Greenhouse gas emissions: 8.6kg

Equal to: Heating the average UK home for 1.36 days

 

Food item: Rice (uncooked)

Quantity: 1kg

Greenhouse gas emissions: 9.9kg

Equal to: Heating the average UK home for 1.56 days

 

Food item: Chocolate (Dark)

Quantity: 200g

Greenhouse gas emissions: 4.23kg

Equal to: Using 71 litres of water and having one shower lasting 8 minutes

 

Food item: Chocolate (Milk)

Quantity: 200g

Greenhouse gas emissions: 2.94kg

Equal to: Using 207 litres of water and having three showers lasting 8 minutes

 

Food item: Cheese

Quantity: 400g

Greenhouse gas emissions: 12.80kg

Equal to: Using 47.3m2 of land

 

Food item: Milk

Quantity: 2.272 ltr

Greenhouse gas emissions: 7.13kg

Equal to: Using 20.29m2 of land

 

Jade Collins, technical controller at Ashbury, commented on the findings: 

“So much is already being done by manufacturers and retailers to keep consumers informed on what is going into their food. For example, the traffic light system which came in over a decade ago has been able to provide some further clarity to consumers to identify whether a product is considered healthy or not.

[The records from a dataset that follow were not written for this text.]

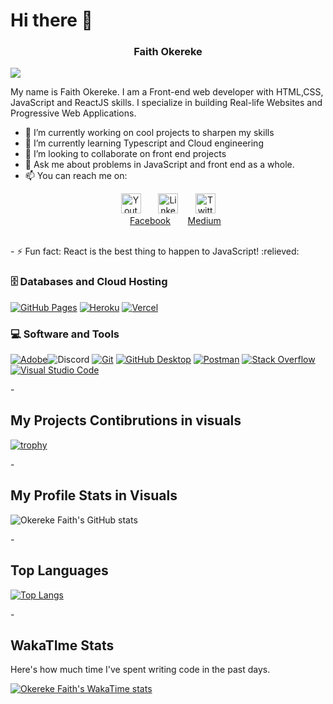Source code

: <h1>Hi there 👋</h1>
<p align="center">
  <h3 align="center">Faith Okereke</h3>
  <!-- Typing SVG by DenverCoder1 - https://github.com/DenverCoder1/readme-typing-svg -->
  <a align="center" href="https://github.com/DenverCoder1/readme-typing-svg">
    <img src="https://readme-typing-svg.demolab.com/?lines=Front-end%20web%20developer;Experienced%20UI%2FUX%20Designer;10%2B%20years%20of%20coding%20experience;Always%20learning%20new%20things&font=Fira%20Code&center=true&width=440&height=45&color=f75c7e&vCenter=true&pause=1000&size=22" /></a>
</p>
My name is Faith Okereke.
I am a Front-end web developer with HTML,CSS, JavaScript and ReactJS skills. 
I specialize in building Real-life Websites and Progressive Web Applications. 

- 🔭 I’m currently working on cool projects to sharpen my skills
- 🌱 I’m currently learning Typescript and Cloud engineering 
- 👯 I’m looking to collaborate on front end projects
- 💬 Ask me about problems in JavaScript and front end as a whole.
- 📫 You can reach me on:
  <p align="center">
  <a href="https://www.youtube.com/c/girlgroovee"><img width="32px" alt="Youtube" title="Youtube" src="https://i.imgur.com/qiXu7b2.png"/></a>
  &#8287;&#8287;&#8287;&#8287;&#8287;
  <a href="https://www.linkedin.com/in/okereke-faith-a464b3238/"><img width="32px" alt="LinkedIn" title="LinkedIn" src="https://i.imgur.com/yRpa1dQ.png"/></a>
  &#8287;&#8287;&#8287;&#8287;&#8287;
  <a href="https://twitter.com/girlgroovee"><img width="32px" alt="Twitter" title="Twitter" src="https://i.imgur.com/AixJgnm.png"/></a>
  &#8287;&#8287;&#8287;&#8287;&#8287;
  </br>
  <a href="https://web.facebook.com/girlgroovee">Facebook</a>
  &#8287;&#8287;&#8287;&#8287;&#8287;
  <a href="https://medium.com/@faithokereke26">Medium</a>

</p>

<br/>
- ⚡ Fun fact: React is the best thing to happen to JavaScript! :relieved:

<h3>🗄️ Databases and Cloud Hosting</h3>

  <p>
      <a href="#"><img alt="GitHub Pages" src="https://img.shields.io/badge/GitHub%20Pages-327FC7.svg?logo=github&logoColor=white"></a>
      <a href="#"><img alt="Heroku" src="https://img.shields.io/badge/Heroku-430098.svg?logo=heroku&logoColor=white"></a>
      <a href="#"><img alt="Vercel" src="https://img.shields.io/badge/Vercel-000000.svg?logo=vercel&logoColor=white"></a>
  </p>

<h3>💻 Software and Tools</h3>

  <p>
      <a href="#"><img alt="Adobe" src="https://img.shields.io/badge/Adobe-FF0000.svg?logo=adobe&logoColor=white"></a
      <a href="#"><img alt="Discord" src="https://img.shields.io/badge/-Discord-5865F2.svg?logo=discord&logoColor=white"></a>
      <a href="#"><img alt="Git" src="https://img.shields.io/badge/Git-F05033.svg?logo=git&logoColor=white"></a>
      <a href="#"><img alt="GitHub Desktop" src="https://img.shields.io/badge/GitHub%20Desktop-8034A9.svg?logo=github&logoColor=white"></a>
      <a href="#"><img alt="Postman" src="https://img.shields.io/badge/Postman-FF6C37?logo=postman&logoColor=white"></a>
      <a href="#"><img alt="Stack Overflow" src="https://img.shields.io/badge/-Stack%20Overflow-FE7A16?logo=stack-overflow&logoColor=white"></a>
      <a href="#"><img alt="Visual Studio Code" src="https://img.shields.io/badge/Visual%20Studio%20Code-0078d7.svg?logo=visual-studio-code&logoColor=white"></a>
  </p>
</details>

-<h2>My Projects Contibrutions in visuals</h2>

[![trophy](https://github-profile-trophy.vercel.app/?username=ryo-ma&theme=dracula&margin-w=15&margin-h=15)](https://github.com/ryo-ma/github-profile-trophy)

-<h2>My Profile Stats in Visuals</h2>
![Okereke Faith's GitHub stats](https://github-readme-stats.vercel.app/api?username=anuraghazra&show_icons=true&theme=radical)

-<h2>Top Languages</h2>
[![Top Langs](https://github-readme-stats.vercel.app/api/top-langs/?username=anuraghazra&layout=donut-vertical)](https://github.com/anuraghazra/github-readme-stats)

-<h2>WakaTIme Stats</h2>
<p>Here's how much time I've spent writing code in the past days.</p>

[![Okereke Faith's WakaTime stats](https://github-readme-stats.vercel.app/api/wakatime?username=girlgroovee)](https://github.com/anuraghazra/github-readme-stats)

“But it’s interesting to see consumers now going that step further and keen to get even more information on how their food was manufactured and produced but crucially the impact that the process has had on the environment. 

“The ball is now in the court of the manufacturers and producers to answer consumers' challenge to provide more information about the impact of their foods. This research gives us an indication as to what this future might look like.

“It’s easier said than done, as there are some major challenges in collecting and analysing data in this space to create a consistent and transparent approach – which is key to supporting consumer understanding.“

Daniel Usifoh, co-founder at sustainability software provider Axiom also outlines the challenges for manufacturers in providing accurate carbon footprint measurement but also the opportunities it presents when doing it right, explaining:

“For food manufacturers, gathering accurate data on Scope 1 and 2 emissions like energy, process steam and fuel use is reasonably straightforward. Scope 3 - supply chain emissions - is where the big challenge lies. 

“Many manufacturers simply don’t have enough information on where their ingredients come from – let alone how they are grown or produced! Filling these data gaps is the only way to get an accurate carbon footprint measurement – and this starts with effectively mapping the supply chain.

“Once companies have an accurate picture of where all their ingredients come from, they can start engaging with suppliers to gather data. Right now, measuring the true footprint of some commodities is virtually impossible – there simply isn’t the traceability in the global supply chain. However, companies can use industry averages to provide a reasonable estimate, and start to build up a picture of the total carbon footprint from there and solutions like these designs can help consumers to gain a more tangible picture of how their purchasing decisions have an impact.

“In theory, carbon labelling is a great idea with real potential to influence behaviour – it’s something we need to work towards this decade. However, the labelling needs to be based on accurate data and standardised methodologies if consumers are going to trust the label. If the industry is using multiple different schemes or labels, the whole idea loses its credibility.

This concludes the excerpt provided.